Uploading
Uploading in Salesforce data management is the process of importing data from external files (CSV, XML, JSON) into Salesforce records using one of several tools: Data Import Wizard for small to med…
Definition
Uploading in Salesforce data management is the process of importing data from external files (CSV, XML, JSON) into Salesforce records using one of several tools: Data Import Wizard for small to medium loads through the UI, Data Loader for desktop-driven CRUD on any object including custom ones, the Bulk API or Bulk API 2.0 for large-volume programmatic loads, and third-party tools like Workato, Mulesoft, or Jitterbit for orchestrated workflows. The term covers both first-time data migration (loading historical records into a new org) and ongoing synchronization (nightly pushes from an ERP or warehouse).

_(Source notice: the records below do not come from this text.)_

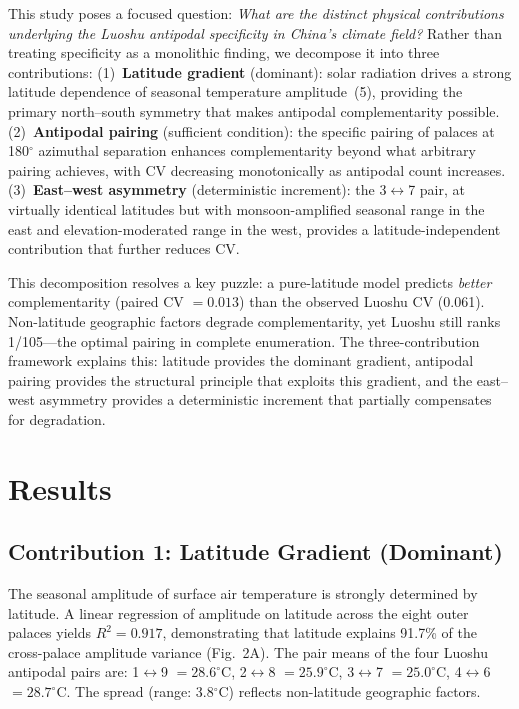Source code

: \documentclass[9pt,twocolumn]{article}
\begin{document}
This study poses a focused question: \textit{What are the distinct physical contributions underlying the Luoshu antipodal specificity in China's climate field?} Rather than treating specificity as a monolithic finding, we decompose it into three contributions: (1)~\textbf{Latitude gradient} (dominant): solar radiation drives a strong latitude dependence of seasonal temperature amplitude~(5), providing the primary north--south symmetry that makes antipodal complementarity possible. (2)~\textbf{Antipodal pairing} (sufficient condition): the specific pairing of palaces at 180$^\circ$ azimuthal separation enhances complementarity beyond what arbitrary pairing achieves, with CV decreasing monotonically as antipodal count increases. (3)~\textbf{East--west asymmetry} (deterministic increment): the 3$\leftrightarrow$7 pair, at virtually identical latitudes but with monsoon-amplified seasonal range in the east and elevation-moderated range in the west, provides a latitude-independent contribution that further reduces CV.

This decomposition resolves a key puzzle: a pure-latitude model predicts \textit{better} complementarity (paired CV $= 0.013$) than the observed Luoshu CV (0.061). Non-latitude geographic factors degrade complementarity, yet Luoshu still ranks 1/105---the optimal pairing in complete enumeration. The three-contribution framework explains this: latitude provides the dominant gradient, antipodal pairing provides the structural principle that exploits this gradient, and the east--west asymmetry provides a deterministic increment that partially compensates for degradation.

\section*{Results}

\subsection*{Contribution 1: Latitude Gradient (Dominant)}

The seasonal amplitude of surface air temperature is strongly determined by latitude. A linear regression of amplitude on latitude across the eight outer palaces yields $R^2 = 0.917$, demonstrating that latitude explains 91.7\% of the cross-palace amplitude variance (Fig.~2A). The pair means of the four Luoshu antipodal pairs are: 1$\leftrightarrow$9 $= 28.6^\circ$C, 2$\leftrightarrow$8 $= 25.9^\circ$C, 3$\leftrightarrow$7 $= 25.0^\circ$C, 4$\leftrightarrow$6 $= 28.7^\circ$C. The spread (range: 3.8$^\circ$C) reflects non-latitude geographic factors.
\end{document}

Uploading is not the same as inserting through the UI one record at a time. The defining characteristic is bulk: tens, thousands, or millions of records moved through a file-based pipeline rather than typed by hand. The choice of tool depends on the record count, the object, the user persona, and whether the load needs to repeat on a schedule.
The Salesforce upload toolkit: pick the right tool, prepare the file, recover from errors
The four main uploading tools and when to pick each
Data Import Wizard is the UI-driven tool for standard objects with up to 50,000 records per load. It handles Account, Contact, Lead, Solution, Custom Object imports through a wizard with field mapping and duplicate handling built in. Data Loader is the desktop application for any object up to 5 million records per load. It supports insert, update, upsert, delete, and hard delete operations, and includes a command-line interface for scheduled runs. Bulk API and Bulk API 2.0 are the programmatic equivalents for very large volumes; they run asynchronously through a job queue and can process tens of millions of records per day. Third-party tools wrap one or more of these and add transformation, scheduling, and error handling that Data Loader and the Bulk API do not provide natively.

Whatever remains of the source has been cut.